====== DATA ======
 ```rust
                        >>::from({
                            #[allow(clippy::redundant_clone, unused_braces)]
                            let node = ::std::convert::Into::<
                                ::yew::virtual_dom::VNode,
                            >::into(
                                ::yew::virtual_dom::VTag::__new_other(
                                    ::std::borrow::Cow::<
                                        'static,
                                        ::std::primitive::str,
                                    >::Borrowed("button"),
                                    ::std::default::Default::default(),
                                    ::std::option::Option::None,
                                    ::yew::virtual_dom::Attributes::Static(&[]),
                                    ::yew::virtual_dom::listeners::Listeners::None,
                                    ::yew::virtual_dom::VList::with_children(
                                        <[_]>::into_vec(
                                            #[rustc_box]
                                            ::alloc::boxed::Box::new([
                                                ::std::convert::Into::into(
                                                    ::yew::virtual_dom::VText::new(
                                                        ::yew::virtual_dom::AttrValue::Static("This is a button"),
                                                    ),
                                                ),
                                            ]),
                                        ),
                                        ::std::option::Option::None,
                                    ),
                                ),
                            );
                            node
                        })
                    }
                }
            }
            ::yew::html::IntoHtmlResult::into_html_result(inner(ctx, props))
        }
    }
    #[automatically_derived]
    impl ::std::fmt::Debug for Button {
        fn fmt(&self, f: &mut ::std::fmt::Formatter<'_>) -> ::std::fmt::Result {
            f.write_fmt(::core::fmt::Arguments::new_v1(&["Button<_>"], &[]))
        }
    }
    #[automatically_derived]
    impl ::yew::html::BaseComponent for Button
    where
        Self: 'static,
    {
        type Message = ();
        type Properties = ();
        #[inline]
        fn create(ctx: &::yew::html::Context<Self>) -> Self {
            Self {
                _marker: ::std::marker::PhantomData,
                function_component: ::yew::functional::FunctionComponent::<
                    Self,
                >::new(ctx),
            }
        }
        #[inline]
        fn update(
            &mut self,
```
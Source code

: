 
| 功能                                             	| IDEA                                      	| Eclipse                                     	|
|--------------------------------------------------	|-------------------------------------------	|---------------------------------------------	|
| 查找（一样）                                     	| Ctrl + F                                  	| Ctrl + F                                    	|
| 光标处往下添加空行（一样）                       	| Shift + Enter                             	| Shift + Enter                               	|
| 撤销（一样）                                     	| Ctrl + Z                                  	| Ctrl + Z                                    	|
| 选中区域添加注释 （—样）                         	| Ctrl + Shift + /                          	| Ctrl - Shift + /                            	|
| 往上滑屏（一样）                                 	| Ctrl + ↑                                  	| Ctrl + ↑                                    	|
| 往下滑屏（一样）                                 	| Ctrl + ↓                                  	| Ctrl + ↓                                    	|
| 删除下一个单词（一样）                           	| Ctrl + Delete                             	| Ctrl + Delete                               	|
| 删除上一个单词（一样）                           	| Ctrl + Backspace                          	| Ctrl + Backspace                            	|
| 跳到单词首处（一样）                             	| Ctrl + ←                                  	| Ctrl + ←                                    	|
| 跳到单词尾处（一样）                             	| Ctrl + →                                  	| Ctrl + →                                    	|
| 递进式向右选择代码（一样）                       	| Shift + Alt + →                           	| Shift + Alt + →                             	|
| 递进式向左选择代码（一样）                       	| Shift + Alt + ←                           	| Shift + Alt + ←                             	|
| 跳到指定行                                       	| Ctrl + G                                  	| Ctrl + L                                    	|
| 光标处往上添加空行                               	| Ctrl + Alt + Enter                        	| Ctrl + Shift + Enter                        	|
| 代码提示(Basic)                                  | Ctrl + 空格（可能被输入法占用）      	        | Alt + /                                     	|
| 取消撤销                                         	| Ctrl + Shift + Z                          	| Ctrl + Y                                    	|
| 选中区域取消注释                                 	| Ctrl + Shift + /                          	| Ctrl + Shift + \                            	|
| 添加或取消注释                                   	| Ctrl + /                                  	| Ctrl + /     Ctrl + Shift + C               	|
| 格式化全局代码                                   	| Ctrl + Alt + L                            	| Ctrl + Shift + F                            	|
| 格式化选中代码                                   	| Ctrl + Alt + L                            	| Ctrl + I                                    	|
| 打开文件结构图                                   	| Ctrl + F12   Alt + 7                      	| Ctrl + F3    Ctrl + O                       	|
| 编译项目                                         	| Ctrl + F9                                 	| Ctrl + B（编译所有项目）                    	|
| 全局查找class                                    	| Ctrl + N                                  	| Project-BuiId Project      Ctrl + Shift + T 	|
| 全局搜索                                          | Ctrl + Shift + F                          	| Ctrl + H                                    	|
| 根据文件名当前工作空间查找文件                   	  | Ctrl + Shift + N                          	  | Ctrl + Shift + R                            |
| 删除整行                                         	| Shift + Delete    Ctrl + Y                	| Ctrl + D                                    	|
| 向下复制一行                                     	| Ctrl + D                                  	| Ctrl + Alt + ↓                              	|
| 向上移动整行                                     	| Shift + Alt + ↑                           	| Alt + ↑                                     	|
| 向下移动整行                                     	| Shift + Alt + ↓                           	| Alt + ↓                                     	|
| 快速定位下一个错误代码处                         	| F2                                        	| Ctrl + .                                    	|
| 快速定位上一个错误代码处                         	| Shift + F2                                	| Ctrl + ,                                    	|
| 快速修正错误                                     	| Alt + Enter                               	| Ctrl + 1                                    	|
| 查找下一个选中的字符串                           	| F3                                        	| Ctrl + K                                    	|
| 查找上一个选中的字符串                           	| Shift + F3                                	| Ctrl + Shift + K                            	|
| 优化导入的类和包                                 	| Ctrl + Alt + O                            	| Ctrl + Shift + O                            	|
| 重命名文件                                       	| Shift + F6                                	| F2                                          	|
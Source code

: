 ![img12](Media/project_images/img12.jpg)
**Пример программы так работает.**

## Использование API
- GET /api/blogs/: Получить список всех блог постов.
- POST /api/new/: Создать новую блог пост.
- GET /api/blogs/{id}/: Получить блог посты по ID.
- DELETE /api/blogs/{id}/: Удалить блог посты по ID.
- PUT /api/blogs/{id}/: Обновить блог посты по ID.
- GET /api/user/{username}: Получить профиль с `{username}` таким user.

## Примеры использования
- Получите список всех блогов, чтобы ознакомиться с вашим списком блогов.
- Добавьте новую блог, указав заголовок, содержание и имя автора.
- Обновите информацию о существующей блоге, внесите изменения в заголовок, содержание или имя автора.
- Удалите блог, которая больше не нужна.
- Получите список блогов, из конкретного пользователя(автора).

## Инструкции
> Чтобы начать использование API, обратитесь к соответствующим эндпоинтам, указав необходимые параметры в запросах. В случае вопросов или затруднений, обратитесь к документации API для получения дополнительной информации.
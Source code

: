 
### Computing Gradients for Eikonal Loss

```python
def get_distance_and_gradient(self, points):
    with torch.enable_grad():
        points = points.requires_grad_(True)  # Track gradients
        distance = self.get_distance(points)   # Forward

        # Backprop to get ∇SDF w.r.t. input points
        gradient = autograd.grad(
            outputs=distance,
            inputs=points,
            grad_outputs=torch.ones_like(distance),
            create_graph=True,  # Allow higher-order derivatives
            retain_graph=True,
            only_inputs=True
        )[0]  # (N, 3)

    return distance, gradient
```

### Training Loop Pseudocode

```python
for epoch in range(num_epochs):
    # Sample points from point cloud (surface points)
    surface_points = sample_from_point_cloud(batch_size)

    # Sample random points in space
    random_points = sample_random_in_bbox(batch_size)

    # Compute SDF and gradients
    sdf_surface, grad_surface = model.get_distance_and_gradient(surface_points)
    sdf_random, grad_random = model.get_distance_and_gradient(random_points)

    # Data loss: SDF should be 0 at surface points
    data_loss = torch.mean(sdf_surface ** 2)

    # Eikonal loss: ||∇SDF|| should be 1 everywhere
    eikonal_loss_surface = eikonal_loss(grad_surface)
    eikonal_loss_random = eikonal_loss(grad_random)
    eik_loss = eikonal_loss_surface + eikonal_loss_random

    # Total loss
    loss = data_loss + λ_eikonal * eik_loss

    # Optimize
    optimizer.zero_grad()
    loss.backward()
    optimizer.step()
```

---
======
## ACTION ITEM
Look at the records above. Copy every line where the string "Enter" occurs.

## ANSWER AREA
| 光标处往下添加空行（一样）                       	| Shift + Enter                             	| Shift + Enter                               	|
| 光标处往上添加空行                               	| Ctrl + Alt + Enter                        	| Ctrl + Shift + Enter                        	|
| 快速修正错误                                     	| Alt + Enter                               	| Ctrl + 1                                    	|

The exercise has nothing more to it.